I have noted that, typically, the only folks who like smooth jazz are those people who never really cared about music in the first place. Smooth jazz is a generic utterance coming from otherwise good instruments that fills the dead air but doesn’t make its listeners think too hard about the music – it’s passion, purpose, or message. If traditional jazz is chicken soup for the soul, then smooth jazz is waterboarding for the senses.

Now I count myself as a mega-fan of jazz – everything from the early jazz musicians and swing to the vocalists, modern innovators, and instrumentalists. I occasionally enjoy a sooty, hole-in-the-wall jazz club with a full docket of great, raw music. I especially love 50s and 60s Blue Note jazz. This book, Blue Note: The Album Cover Art, is one of my favorite books that I bought about 20 years ago, shortly after it was published. Blue Note cover art was almost as good as the music. Good jazz music is an immensely personal experience while smooth jazz is a soulless experience, akin to a saxophone in a perpetual coma.

The other format that gives me vigorous nausea is Muzak, also called elevator or piped music. My father, who had no interest in any kind of music except Guy Lombardo on the New Year’s holiday, used to play that stuff in the car just to penetrate the silence. When you are a child or teenager making the long haul to the summer home Up North (that’s what we call it here in Michigan) in Dad’s pickup truck, and you are subjected to 5 straight hours of 1) driving under the speed limit 2) Muzak, and 3) cigar smoking – cheap cigars – with the windows up, you become a green-around-the-gills captive to a situation you cannot alter because you are severely lacking in position power. I remember hearing many of my favorite songs being tortured at the hands of Muzak’s audio architects. I owe much of my current resilience to surviving those satanic moments in Dad’s ’75 Chevy.

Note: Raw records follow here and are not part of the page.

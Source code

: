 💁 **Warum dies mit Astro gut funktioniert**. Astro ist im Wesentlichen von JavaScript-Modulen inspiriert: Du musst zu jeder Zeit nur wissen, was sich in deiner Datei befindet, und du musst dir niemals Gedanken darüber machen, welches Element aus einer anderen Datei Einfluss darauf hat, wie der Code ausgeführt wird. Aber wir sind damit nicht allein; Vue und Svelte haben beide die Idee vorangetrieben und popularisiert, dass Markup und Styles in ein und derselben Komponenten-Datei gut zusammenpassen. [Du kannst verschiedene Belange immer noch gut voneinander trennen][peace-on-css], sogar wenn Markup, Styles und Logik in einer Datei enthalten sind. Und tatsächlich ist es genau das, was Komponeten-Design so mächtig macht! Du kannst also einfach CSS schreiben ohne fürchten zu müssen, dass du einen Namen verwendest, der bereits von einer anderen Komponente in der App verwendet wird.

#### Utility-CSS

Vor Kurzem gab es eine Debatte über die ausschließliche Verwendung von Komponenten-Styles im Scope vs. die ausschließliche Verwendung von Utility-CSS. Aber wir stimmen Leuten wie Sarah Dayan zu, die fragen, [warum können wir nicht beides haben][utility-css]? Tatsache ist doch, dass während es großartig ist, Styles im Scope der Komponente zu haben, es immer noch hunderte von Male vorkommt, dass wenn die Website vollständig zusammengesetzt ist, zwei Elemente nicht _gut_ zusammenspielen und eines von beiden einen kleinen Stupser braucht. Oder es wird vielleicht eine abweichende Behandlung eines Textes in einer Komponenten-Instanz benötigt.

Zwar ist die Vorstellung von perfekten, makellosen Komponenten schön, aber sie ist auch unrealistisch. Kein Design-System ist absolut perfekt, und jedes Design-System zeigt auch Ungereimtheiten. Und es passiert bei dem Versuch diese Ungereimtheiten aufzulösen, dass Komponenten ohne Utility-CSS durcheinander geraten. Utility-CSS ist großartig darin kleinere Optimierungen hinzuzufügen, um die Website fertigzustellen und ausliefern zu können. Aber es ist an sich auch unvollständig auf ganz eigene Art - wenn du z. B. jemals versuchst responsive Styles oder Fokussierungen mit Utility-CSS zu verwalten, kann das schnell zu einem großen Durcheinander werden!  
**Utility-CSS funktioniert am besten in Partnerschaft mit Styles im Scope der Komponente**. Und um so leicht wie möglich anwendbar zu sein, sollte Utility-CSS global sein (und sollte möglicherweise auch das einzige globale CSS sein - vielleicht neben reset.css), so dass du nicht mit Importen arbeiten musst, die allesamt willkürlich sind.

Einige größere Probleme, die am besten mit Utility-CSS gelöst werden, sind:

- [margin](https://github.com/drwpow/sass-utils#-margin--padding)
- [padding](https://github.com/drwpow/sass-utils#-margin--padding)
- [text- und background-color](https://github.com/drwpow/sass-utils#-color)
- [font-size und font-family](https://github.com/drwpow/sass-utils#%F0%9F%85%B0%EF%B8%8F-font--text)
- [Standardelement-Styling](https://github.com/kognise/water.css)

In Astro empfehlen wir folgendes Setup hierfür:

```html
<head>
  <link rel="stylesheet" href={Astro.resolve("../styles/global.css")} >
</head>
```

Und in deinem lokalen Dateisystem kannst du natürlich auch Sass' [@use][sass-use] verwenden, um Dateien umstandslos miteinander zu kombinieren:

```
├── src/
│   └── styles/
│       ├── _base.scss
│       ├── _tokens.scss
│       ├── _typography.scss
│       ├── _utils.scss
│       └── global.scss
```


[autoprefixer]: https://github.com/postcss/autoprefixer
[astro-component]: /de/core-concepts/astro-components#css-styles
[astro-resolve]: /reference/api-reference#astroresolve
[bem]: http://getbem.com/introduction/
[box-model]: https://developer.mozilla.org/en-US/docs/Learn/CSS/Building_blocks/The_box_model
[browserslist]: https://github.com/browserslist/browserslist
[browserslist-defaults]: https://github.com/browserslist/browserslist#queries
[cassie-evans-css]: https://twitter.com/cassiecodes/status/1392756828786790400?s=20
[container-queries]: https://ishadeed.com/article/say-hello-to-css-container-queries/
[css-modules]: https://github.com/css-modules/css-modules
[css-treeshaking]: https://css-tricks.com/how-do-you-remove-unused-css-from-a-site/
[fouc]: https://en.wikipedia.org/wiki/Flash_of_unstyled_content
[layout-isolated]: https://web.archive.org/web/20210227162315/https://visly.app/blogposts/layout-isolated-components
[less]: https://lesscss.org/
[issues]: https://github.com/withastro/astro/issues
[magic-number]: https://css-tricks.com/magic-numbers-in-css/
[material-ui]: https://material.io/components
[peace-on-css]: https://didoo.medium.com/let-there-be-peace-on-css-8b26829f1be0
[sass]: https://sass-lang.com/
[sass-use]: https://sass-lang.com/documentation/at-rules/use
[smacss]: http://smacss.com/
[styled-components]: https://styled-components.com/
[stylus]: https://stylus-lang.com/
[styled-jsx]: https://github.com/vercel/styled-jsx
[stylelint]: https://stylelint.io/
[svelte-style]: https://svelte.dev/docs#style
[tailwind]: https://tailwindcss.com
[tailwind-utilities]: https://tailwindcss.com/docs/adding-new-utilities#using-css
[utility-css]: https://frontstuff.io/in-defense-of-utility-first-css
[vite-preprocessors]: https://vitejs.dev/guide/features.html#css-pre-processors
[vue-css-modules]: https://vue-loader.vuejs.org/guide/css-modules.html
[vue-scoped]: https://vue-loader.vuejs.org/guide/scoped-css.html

What’s fitting is that Muzak was founded during the Great Depression by George Owen Squier, a two-star General and graduate of West Point. At the time, some research studies were executed, apparently, by Moe, Larry, and Curly, which showed Muzak was a functional music that reduced workplace absenteeism and early departures. Further studies revealed that Muzak spurred cows to give more milk and chickens to lay more eggs. The World War II workforce was wired for Muzak, and accordingly, as the stories go, production skyrocketed. So that’s what happened to the Big Three automakers in Detroit? They turned off the Muzak?

The great novelist and essayist, Vladimir Nabokov, described Muzak as being “abominably offensive,” and in Smithsonian magazine he referred to Muzak as “a stupefyingly bland, toxically pervasive form of unregulated air pollution, about as calming as the drone of a garbage compactor.”

Although the term “muzak” came from a cross of “music” and “kodak,” it can’t be overlooked that it sounds more like Prozac. According to a 2004 story in USA Today, Muzak became a much more modern company that was successfully fighting off its elevator music reputation and re-branded its product as upbeat, edgy, and yeah, even hip. Yet Muzak Holdings LLC filed for bankruptcy protection back in 2009, and it emerged from bankruptcy early in 2010. If Muzak was ever approaching cadaver status, its carcass was sprinkled with groovy dust and it began to churn out “the universal language.” While smooth jazz was picking out its pallbearers, Muzak claims it was making headway by inspiring a new generation of Muzak hipsters.

In the spring of 2011, potential salvation appeared on the horizon when Mood Media Corporation announced that it had acquired Muzak Holdings LLC. Perhaps the old Muzak format will be entombed, or maybe it will galvanize a whole new generation of devotees, inspiring young folks to channel it into their iPods and Pandora radio streams. Perish the thought. Can anything be more degenerate than a Muzak rendition of Michael Jackson’s Bad, Usher's Yeah!, or, god forbid, the Star Wars Imperial March?